Notes of Claire Mathieu’s lecture nr 3

 

Clustering and coloring

On monday, we saw LP algorithms for cut problems (multicut…). Today, we move to SDP based algorithms.

Let me first complete the analysis of the Multicut algorithm I described on monday.

Recall Multicut is the search for a cut which separates given pairs {\{s_i ,t_i\}} and minimizes cost {\sum_e c_e x_e}.

Method: Use LP solution as a metric on {G}. For {i=1,\ldots,k}, remove a ball {B(s_i ,r_i)} (for a well-chosen {r_i <1/2}).

Analysis: 1. Feasibility follows from {r_i <1/2}. 2. Cost. Choose {r_i} to minimize {c(r)/V(r)} where {c(r)} is the cost of edges leaving {B(r)} and

\displaystyle  \begin{array}{rcl}  V(r)=V_0 +\sum_{e\,\mathrm{ inside }\,B(s_i ,r)}c_e x_e +\sum_{e\,\mathrm{ crossing }\,B(s_i ,r)}c_e x_e . \end{array}

Key observation: {V'(r)\geq c(r)}. In fact, equality holds unless one crosses vertices (known as coarea formula/inequality in Riemannian geometry).
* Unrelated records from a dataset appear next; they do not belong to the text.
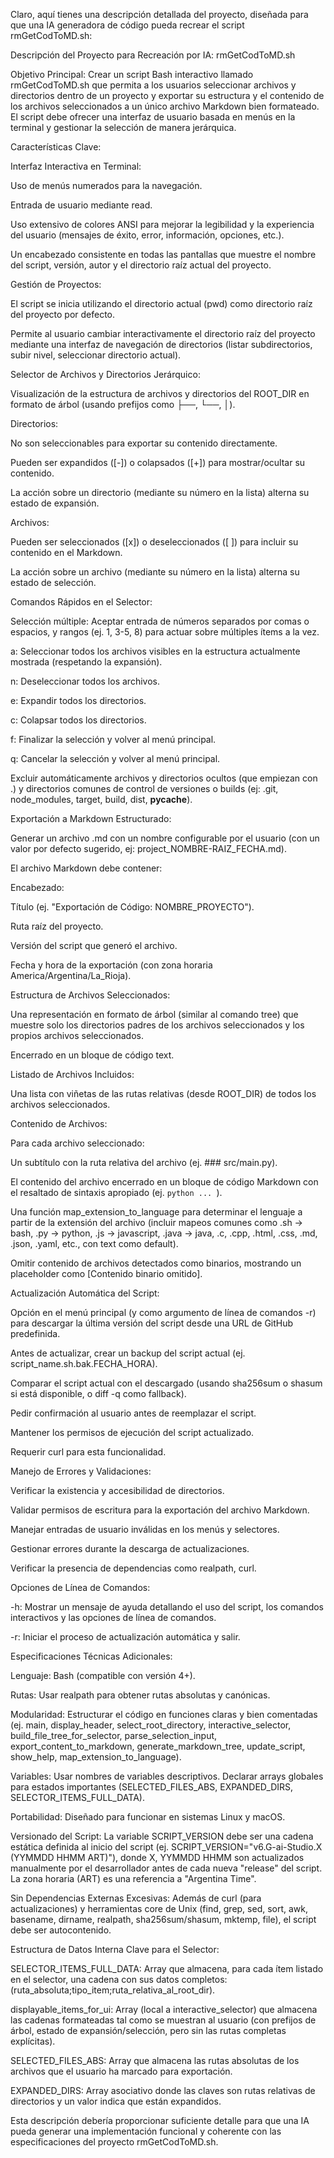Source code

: Claro, aquí tienes una descripción detallada del proyecto, diseñada para que una IA generadora de código pueda recrear el script rmGetCodToMD.sh:

Descripción del Proyecto para Recreación por IA: rmGetCodToMD.sh

Objetivo Principal:
Crear un script Bash interactivo llamado rmGetCodToMD.sh que permita a los usuarios seleccionar archivos y directorios dentro de un proyecto y exportar su estructura y el contenido de los archivos seleccionados a un único archivo Markdown bien formateado. El script debe ofrecer una interfaz de usuario basada en menús en la terminal y gestionar la selección de manera jerárquica.

Características Clave:

Interfaz Interactiva en Terminal:

Uso de menús numerados para la navegación.

Entrada de usuario mediante read.

Uso extensivo de colores ANSI para mejorar la legibilidad y la experiencia del usuario (mensajes de éxito, error, información, opciones, etc.).

Un encabezado consistente en todas las pantallas que muestre el nombre del script, versión, autor y el directorio raíz actual del proyecto.

Gestión de Proyectos:

El script se inicia utilizando el directorio actual (pwd) como directorio raíz del proyecto por defecto.

Permite al usuario cambiar interactivamente el directorio raíz del proyecto mediante una interfaz de navegación de directorios (listar subdirectorios, subir nivel, seleccionar directorio actual).

Selector de Archivos y Directorios Jerárquico:

Visualización de la estructura de archivos y directorios del ROOT_DIR en formato de árbol (usando prefijos como ├──, └──, │).

Directorios:

No son seleccionables para exportar su contenido directamente.

Pueden ser expandidos ([-]) o colapsados ([+]) para mostrar/ocultar su contenido.

La acción sobre un directorio (mediante su número en la lista) alterna su estado de expansión.

Archivos:

Pueden ser seleccionados ([x]) o deseleccionados ([ ]) para incluir su contenido en el Markdown.

La acción sobre un archivo (mediante su número en la lista) alterna su estado de selección.

Comandos Rápidos en el Selector:

Selección múltiple: Aceptar entrada de números separados por comas o espacios, y rangos (ej. 1, 3-5, 8) para actuar sobre múltiples ítems a la vez.

a: Seleccionar todos los archivos visibles en la estructura actualmente mostrada (respetando la expansión).

n: Deseleccionar todos los archivos.

e: Expandir todos los directorios.

c: Colapsar todos los directorios.

f: Finalizar la selección y volver al menú principal.

q: Cancelar la selección y volver al menú principal.

Excluir automáticamente archivos y directorios ocultos (que empiezan con .) y directorios comunes de control de versiones o builds (ej: .git, node_modules, target, build, dist, __pycache__).

Exportación a Markdown Estructurado:

Generar un archivo .md con un nombre configurable por el usuario (con un valor por defecto sugerido, ej: project_NOMBRE-RAIZ_FECHA.md).

El archivo Markdown debe contener:

Encabezado:

Título (ej. "Exportación de Código: NOMBRE_PROYECTO").

Ruta raíz del proyecto.

Versión del script que generó el archivo.

Fecha y hora de la exportación (con zona horaria America/Argentina/La_Rioja).

Estructura de Archivos Seleccionados:

Una representación en formato de árbol (similar al comando tree) que muestre solo los directorios padres de los archivos seleccionados y los propios archivos seleccionados.

Encerrado en un bloque de código text.

Listado de Archivos Incluidos:

Una lista con viñetas de las rutas relativas (desde ROOT_DIR) de todos los archivos seleccionados.

Contenido de Archivos:

Para cada archivo seleccionado:

Un subtítulo con la ruta relativa del archivo (ej. ### src/main.py).

El contenido del archivo encerrado en un bloque de código Markdown con el resaltado de sintaxis apropiado (ej. ```python ... ```).

Una función map_extension_to_language para determinar el lenguaje a partir de la extensión del archivo (incluir mapeos comunes como .sh -> bash, .py -> python, .js -> javascript, .java -> java, .c, .cpp, .html, .css, .md, .json, .yaml, etc., con text como default).

Omitir contenido de archivos detectados como binarios, mostrando un placeholder como [Contenido binario omitido].

Actualización Automática del Script:

Opción en el menú principal (y como argumento de línea de comandos -r) para descargar la última versión del script desde una URL de GitHub predefinida.

Antes de actualizar, crear un backup del script actual (ej. script_name.sh.bak.FECHA_HORA).

Comparar el script actual con el descargado (usando sha256sum o shasum si está disponible, o diff -q como fallback).

Pedir confirmación al usuario antes de reemplazar el script.

Mantener los permisos de ejecución del script actualizado.

Requerir curl para esta funcionalidad.

Manejo de Errores y Validaciones:

Verificar la existencia y accesibilidad de directorios.

Validar permisos de escritura para la exportación del archivo Markdown.

Manejar entradas de usuario inválidas en los menús y selectores.

Gestionar errores durante la descarga de actualizaciones.

Verificar la presencia de dependencias como realpath, curl.

Opciones de Línea de Comandos:

-h: Mostrar un mensaje de ayuda detallando el uso del script, los comandos interactivos y las opciones de línea de comandos.

-r: Iniciar el proceso de actualización automática y salir.

Especificaciones Técnicas Adicionales:

Lenguaje: Bash (compatible con versión 4+).

Rutas: Usar realpath para obtener rutas absolutas y canónicas.

Modularidad: Estructurar el código en funciones claras y bien comentadas (ej. main, display_header, select_root_directory, interactive_selector, build_file_tree_for_selector, parse_selection_input, export_content_to_markdown, generate_markdown_tree, update_script, show_help, map_extension_to_language).

Variables: Usar nombres de variables descriptivos. Declarar arrays globales para estados importantes (SELECTED_FILES_ABS, EXPANDED_DIRS, SELECTOR_ITEMS_FULL_DATA).

Portabilidad: Diseñado para funcionar en sistemas Linux y macOS.

Versionado del Script: La variable SCRIPT_VERSION debe ser una cadena estática definida al inicio del script (ej. SCRIPT_VERSION="v6.G-ai-Studio.X (YYMMDD HHMM ART)"), donde X, YYMMDD HHMM son actualizados manualmente por el desarrollador antes de cada nueva "release" del script. La zona horaria (ART) es una referencia a "Argentina Time".

Sin Dependencias Externas Excesivas: Además de curl (para actualizaciones) y herramientas core de Unix (find, grep, sed, sort, awk, basename, dirname, realpath, sha256sum/shasum, mktemp, file), el script debe ser autocontenido.

Estructura de Datos Interna Clave para el Selector:

SELECTOR_ITEMS_FULL_DATA: Array que almacena, para cada ítem listado en el selector, una cadena con sus datos completos: (ruta_absoluta;tipo_item;ruta_relativa_al_root_dir).

displayable_items_for_ui: Array (local a interactive_selector) que almacena las cadenas formateadas tal como se muestran al usuario (con prefijos de árbol, estado de expansión/selección, pero sin las rutas completas explícitas).

SELECTED_FILES_ABS: Array que almacena las rutas absolutas de los archivos que el usuario ha marcado para exportación.

EXPANDED_DIRS: Array asociativo donde las claves son rutas relativas de directorios y un valor indica que están expandidos.

Esta descripción debería proporcionar suficiente detalle para que una IA pueda generar una implementación funcional y coherente con las especificaciones del proyecto rmGetCodToMD.sh.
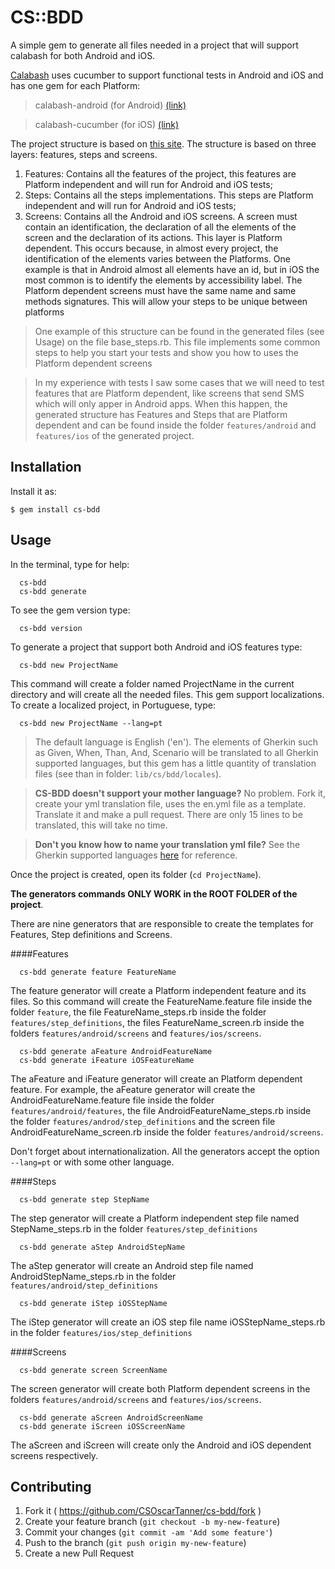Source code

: # CS::BDD

A simple gem to generate all files needed in a project that will support calabash for both Android and iOS.

[Calabash](http://calaba.sh/) uses cucumber to support functional tests in Android and iOS and has one gem for each Platform:

  > calabash-android (for Android) [(link)](https://github.com/calabash/calabash-android)
  
  > calabash-cucumber (for iOS) [(link)](https://github.com/calabash/calabash-ios)

The project structure is based on [this site](http://rubygemtsl.com/2014/01/06/designing-maintainable-calabash-tests-using-screen-objects-2). The structure is based on three layers: features, steps and screens.

  1. Features: Contains all the features of the project, this features are Platform independent and will run for Android and iOS tests;
  2. Steps: Contains all the steps implementations. This steps are Platform independent and will run for Android and iOS tests;
  3. Screens: Contains all the Android and iOS screens. A screen must contain an identification, the declaration of all the elements of the screen and the declaration of its actions. This layer is Platform dependent. This occurs because, in almost every project, the identification of the elements varies between the Platforms. One example is that in Android almost all elements have an id, but in iOS the most common is to identify the elements by accessibility label. The Platform dependent screens must have the same name and same methods signatures. This will allow your steps to be unique between platforms

  > One example of this structure can be found in the generated files (see Usage) on the file base_steps.rb. This file implements some common steps to help you start your tests and show you how to uses the Platform dependent screens
  
  > In my experience with tests I saw some cases that we will need to test features that are Platform dependent, like screens that send SMS which will only apper in Android apps. When this happen, the generated structure has Features and Steps that are Platform dependent and can be found inside the folder `features/android` and `features/ios` of the generated project.

## Installation

Install it as:

    $ gem install cs-bdd

## Usage

In the terminal, type for help:

```
  cs-bdd
  cs-bdd generate
```

To see the gem version type:

```
  cs-bdd version
```

To generate a project that support both Android and iOS features type:

```
  cs-bdd new ProjectName
```

This command will create a folder named ProjectName in the current directory and will create all the needed files. This gem support localizations. To create a localized project, in Portuguese, type:

```
  cs-bdd new ProjectName --lang=pt
```

  > The default language is English ('en'). The elements of Gherkin such as Given, When, Than, And, Scenario will be translated to all Gherkin supported languages, but this gem has a little quantity of translation files (see than in folder: `lib/cs/bdd/locales`). 
  
  > **CS-BDD doesn't support your mother language?** No problem. Fork it, create your yml translation file, uses the en.yml file as a template. Translate it and make a pull request. There are only 15 lines to be translated, this will take no time.
  
  > **Don't you know how to name your translation yml file?** See the Gherkin supported languages [here](https://github.com/cucumber/gherkin/blob/master/lib/gherkin/i18n.json) for reference.

Once the project is created, open its folder (`cd ProjectName`). 


**The generators commands ONLY WORK in the ROOT FOLDER of the project**.


There are nine generators that are responsible to create the templates for Features, Step definitions and Screens.

####Features

```
  cs-bdd generate feature FeatureName
```
The feature generator will create a Platform independent feature and its files. So this command will create the FeatureName.feature file inside the folder `feature`, the file FeatureName_steps.rb inside the folder `features/step_definitions`, the files FeatureName_screen.rb inside the folders `features/android/screens` and `features/ios/screens`.
  
  
```
  cs-bdd generate aFeature AndroidFeatureName
  cs-bdd generate iFeature iOSFeatureName
```
The aFeature and iFeature generator will create an Platform dependent feature. For example, the aFeature generator will create the AndroidFeatureName.feature file inside the folder `features/android/features`, the file AndroidFeatureName_steps.rb inside the folder `features/androd/step_definitions` and the screen file AndroidFeatureName_screen.rb inside the folder `features/android/screens`.


Don't forget about internationalization. All the generators accept the option `--lang=pt` or with some other language.

####Steps

```
  cs-bdd generate step StepName
```
The step generator will create a Platform independent step file named StepName_steps.rb in the folder `features/step_definitions`

  
```
  cs-bdd generate aStep AndroidStepName
```
The aStep generator will create an Android step file named AndroidStepName_steps.rb in the folder `features/android/step_definitions`


```
  cs-bdd generate iStep iOSStepName
```
The iStep generator will create an iOS step file name iOSStepName_steps.rb in the folder `features/ios/step_definitions`



####Screens

```
  cs-bdd generate screen ScreenName
```
The screen generator will create both Platform dependent screens in the folders `features/android/screens` and `features/ios/screens`.


```
  cs-bdd generate aScreen AndroidScreenName
  cs-bdd generate iScreen iOSScreenName
```
The aScreen and iScreen will create only the Android and iOS dependent screens respectively.


## Contributing

1. Fork it ( https://github.com/CSOscarTanner/cs-bdd/fork )
2. Create your feature branch (`git checkout -b my-new-feature`)
3. Commit your changes (`git commit -am 'Add some feature'`)
4. Push to the branch (`git push origin my-new-feature`)
5. Create a new Pull Request
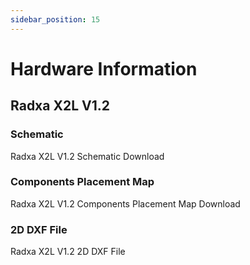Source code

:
 ```yaml
---
sidebar_position: 15
---
```


# Hardware Information

## Radxa X2L V1.2

### Schematic

Radxa X2L V1.2 Schematic Download

### Components Placement Map

Radxa X2L V1.2 Components Placement Map Download

### 2D DXF File

Radxa X2L V1.2 2D DXF File

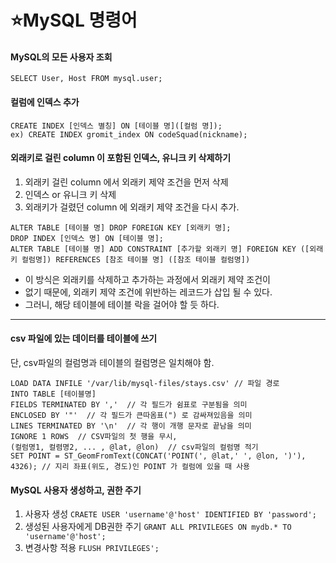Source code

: # ⭐MySQL 명령어
#### **MySQL의 모든 사용자 조회**
`SELECT User, Host FROM mysql.user;`
#### **컬럼에 인덱스 추가**
```
CREATE INDEX [인덱스 별칭] ON [테이블 명]([컬럼 명]);
ex) CREATE INDEX gromit_index ON codeSquad(nickname);
```
#### **외래키로 걸린 column 이 포함된 인덱스, 유니크 키 삭제하기**
1. 외래키 걸린 column 에서 외래키 제약 조건을 먼저 삭제
2. 인덱스 or 유니크 키 삭제
3. 외래키가 걸렸던 column 에 외래키 제약 조건을 다시 추가.
```
ALTER TABLE [테이블 명] DROP FOREIGN KEY [외래키 명];
DROP INDEX [인덱스 명] ON [테이블 명];
ALTER TABLE [테이블 명] ADD CONSTRAINT [추가할 외래키 명] FOREIGN KEY ([외래키 컬럼명]) REFERENCES [참조 테이블 명] ([참조 테이블 컬럼명])
```
* 이 방식은 외래키를 삭제하고 추가하는 과정에서 외래키 제약 조건이
* 없기 때문에, 외래키 제약 조건에 위반하는 레코드가 삽입 될 수 있다.
* 그러니, 해당 테이블에 테이블 락을 걸어야 할 듯 하다.
---
#### **csv 파일에 있는 데이터를 테이블에 쓰기**
단, csv파일의 컬럼명과 테이블의 컬럼명은 일치해야 함.
```
LOAD DATA INFILE '/var/lib/mysql-files/stays.csv' // 파일 경로 
INTO TABLE [테이블명] 
FIELDS TERMINATED BY ','  // 각 필드가 쉼표로 구분됨을 의미
ENCLOSED BY '"'  // 각 필드가 큰따옴표(") 로 감싸져있음을 의미
LINES TERMINATED BY '\n'  // 각 행이 개행 문자로 끝남을 의미
IGNORE 1 ROWS  // CSV파일의 첫 행을 무시,
(컬럼명1, 컬렴명2, ... , @lat, @lon)  // csv파일의 컬럼명 적기
SET POINT = ST_GeomFromText(CONCAT('POINT(', @lat,' ', @lon, ')'), 4326); // 지리 좌표(위도, 경도)인 POINT 가 컬럼에 있을 때 사용
```
#### **MySQL 사용자 생성하고, 권한 주기**
1. 사용자 생성
`CRAETE USER 'username'@'host' IDENTIFIED BY 'password';`
2. 생성된 사용자에게 DB권한 주기
`GRANT ALL PRIVILEGES ON mydb.* TO 'username'@'host';`
3. 변경사항 적용
`FLUSH PRIVILEGES';`
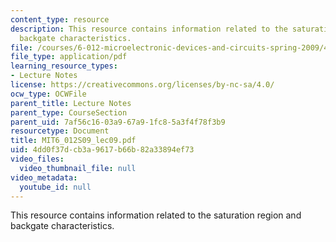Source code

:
 ```yaml
---
content_type: resource
description: This resource contains information related to the saturation region and
  backgate characteristics.
file: /courses/6-012-microelectronic-devices-and-circuits-spring-2009/4dd0f37dcb3a9617b66b82a33894ef73_MIT6_012S09_lec09.pdf
file_type: application/pdf
learning_resource_types:
- Lecture Notes
license: https://creativecommons.org/licenses/by-nc-sa/4.0/
ocw_type: OCWFile
parent_title: Lecture Notes
parent_type: CourseSection
parent_uid: 7af56c16-03a9-67a9-1fc8-5a3f4f78f3b9
resourcetype: Document
title: MIT6_012S09_lec09.pdf
uid: 4dd0f37d-cb3a-9617-b66b-82a33894ef73
video_files:
  video_thumbnail_file: null
video_metadata:
  youtube_id: null
---
```

This resource contains information related to the saturation region and backgate characteristics.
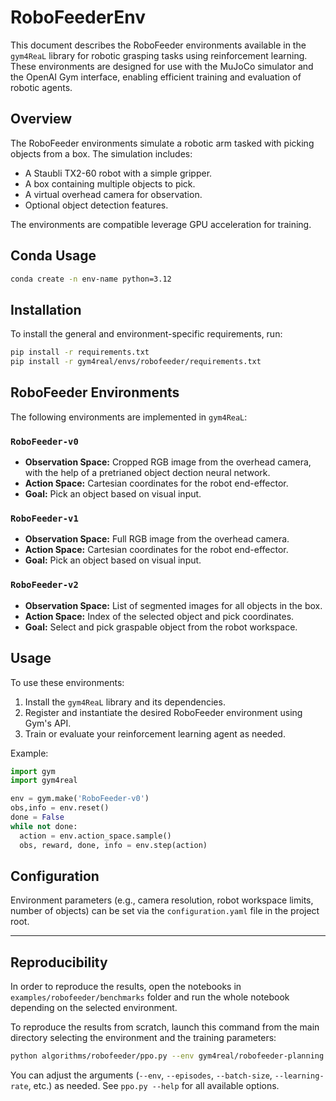 # RoboFeederEnv

This document describes the RoboFeeder environments available in the `gym4ReaL` library for robotic grasping tasks using reinforcement learning. These environments are designed for use with the MuJoCo simulator and the OpenAI Gym interface, enabling efficient training and evaluation of robotic agents.

## Overview

The RoboFeeder environments simulate a robotic arm tasked with picking objects from a box. The simulation includes:

- A Staubli TX2-60 robot with a simple gripper.
- A box containing multiple objects to pick.
- A virtual overhead camera for observation.
- Optional object detection features.

The environments are compatible leverage GPU acceleration for training.

## Conda Usage

```bash
conda create -n env-name python=3.12
```

## Installation

To install the general and environment-specific requirements, run:

```bash
pip install -r requirements.txt
pip install -r gym4real/envs/robofeeder/requirements.txt
```

## RoboFeeder Environments

The following environments are implemented in `gym4ReaL`:

### `RoboFeeder-v0`

- **Observation Space:** Cropped RGB image from the overhead camera, with the help of a pretrianed object dection neural network.
- **Action Space:** Cartesian coordinates for the robot end-effector.
- **Goal:** Pick an object based on visual input.

### `RoboFeeder-v1`

- **Observation Space:** Full RGB image from the overhead camera.
- **Action Space:** Cartesian coordinates for the robot end-effector.
- **Goal:** Pick an object based on visual input.

### `RoboFeeder-v2`

- **Observation Space:** List of segmented images for all objects in the box.
- **Action Space:** Index of the selected object and pick coordinates.
- **Goal:** Select and pick graspable object from the robot workspace.

## Usage

To use these environments:

1. Install the `gym4ReaL` library and its dependencies.
2. Register and instantiate the desired RoboFeeder environment using Gym's API.
3. Train or evaluate your reinforcement learning agent as needed.

Example:

```python
import gym
import gym4real

env = gym.make('RoboFeeder-v0')
obs,info = env.reset()
done = False
while not done:
  action = env.action_space.sample()
  obs, reward, done, info = env.step(action)
```

## Configuration

Environment parameters (e.g., camera resolution, robot workspace limits, number of objects) can be set via the `configuration.yaml` file in the project root.

---


## Reproducibility

In order to reproduce the results, open the notebooks in `examples/robofeeder/benchmarks` folder and run the whole notebook depending on the selected environment.


To reproduce the results from scratch, launch this command from the main directory selecting the environment and the training parameters:
```bash
python algorithms/robofeeder/ppo.py --env gym4real/robofeeder-planning --episodes 1000 --batch-size 64 --learning-rate 0.0003
```
You can adjust the arguments (`--env`, `--episodes`, `--batch-size`, `--learning-rate`, etc.) as needed. See `ppo.py --help` for all available options.

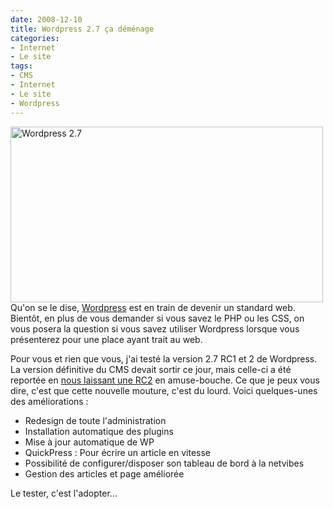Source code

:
 ```yaml
---
date: 2008-12-10
title: Wordpress 2.7 ça déménage
categories:
- Internet
- Le site
tags:
- CMS
- Internet
- Le site
- Wordpress
---
```

<img class="alignnone size-full wp-image-883" title="Wordpress 2.7" src="https://dlgjp9x71cipk.cloudfront.net/2008/12/wp.png" alt="Wordpress 2.7" width="500" height="281" />Qu'on se le dise, <a href="https://www.wordpress.org">Wordpress</a> est en train de devenir un standard web. Bientôt, en plus de vous demander si vous savez le PHP ou les CSS, on vous posera la question si vous savez utiliser Wordpress lorsque vous présenterez pour une place ayant trait au web.

Pour vous et rien que vous, j'ai testé la version 2.7 RC1 et 2 de Wordpress. La version définitive du CMS devait sortir ce jour, mais celle-ci a été reportée en <a href="https://wordpress.org/development/2008/12/27-release-candidate-two/">nous laissant une RC2</a> en amuse-bouche. Ce que je peux vous dire, c'est que cette nouvelle mouture, c'est du lourd. Voici quelques-unes des améliorations :
<ul>
	<li>Redesign de toute l'administration</li>
	<li>Installation automatique des plugins</li>
	<li>Mise à jour automatique de WP</li>
	<li>QuickPress : Pour écrire un article en vitesse</li>
	<li>Possibilité de configurer/disposer son tableau de bord à la netvibes</li>
	<li>Gestion des articles et page améliorée</li>
</ul>
Le tester, c'est l'adopter...
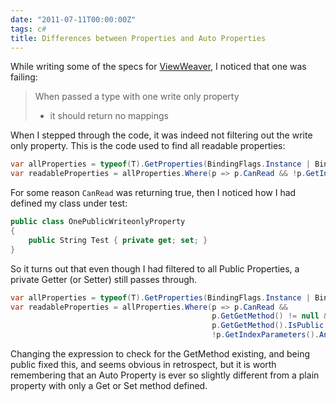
 ```yaml
---
date: "2011-07-11T00:00:00Z"
tags: c#
title: Differences between Properties and Auto Properties
---
```


While writing some of the specs for [ViewWeaver][1], I noticed that one was failing:

>When passed a type with one write only property<br />
>  - it should return no mappings

When I stepped through the code, it was indeed not filtering out the write only property.
This is the code used to find all readable properties:

```csharp
var allProperties = typeof(T).GetProperties(BindingFlags.Instance | BindingFlags.Public);
var readableProperties = allProperties.Where(p => p.CanRead && !p.GetIndexParameters().Any());
```

For some reason `CanRead` was returning true, then I noticed how I had defined my class under test:

```csharp
public class OnePublicWriteonlyProperty
{
	public String Test { private get; set; }
}
```

So it turns out that even though I had filtered to all Public Properties, a private Getter (or Setter) still passes through.

```csharp
var allProperties = typeof(T).GetProperties(BindingFlags.Instance | BindingFlags.Public);
var readableProperties = allProperties.Where(p => p.CanRead &&
											 p.GetGetMethod() != null &&
											 p.GetGetMethod().IsPublic &&
											 !p.GetIndexParameters().Any());
```

Changing the expression to check for the GetMethod existing, and being public fixed this, and seems obvious in retrospect, but it is worth remembering that an Auto Property is ever so slightly different from a plain property with only a Get or Set method defined.

[1]: https://github.com/Pondidum/ViewWeaver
Thus

\displaystyle  \begin{array}{rcl}  \frac{c(r)}{V(r)}=\frac{d}{dr}\log V(r). \end{array}

Apply mean value theorem: there exists {r_i \in(0,1/2)} such that

\displaystyle  \begin{array}{rcl}  \frac{c(r_i)}{V(r_i)}\leq \frac{\log(V(1/2))-\log(V(0))}{\frac{1}{2}-0}\leq 2\log(1+\frac{OPT(LP)}{V_0}). \end{array}

Summing up,

\displaystyle  \begin{array}{rcl}  cost(OUTPUT)\leq 2\log(1+\frac{OPT(LP)}{V_0})(kV_0 +OPT(LP)). \end{array}

Choosing {V_0 =OPT(LP)/k} yields a {4\log(k+1)}-approximation.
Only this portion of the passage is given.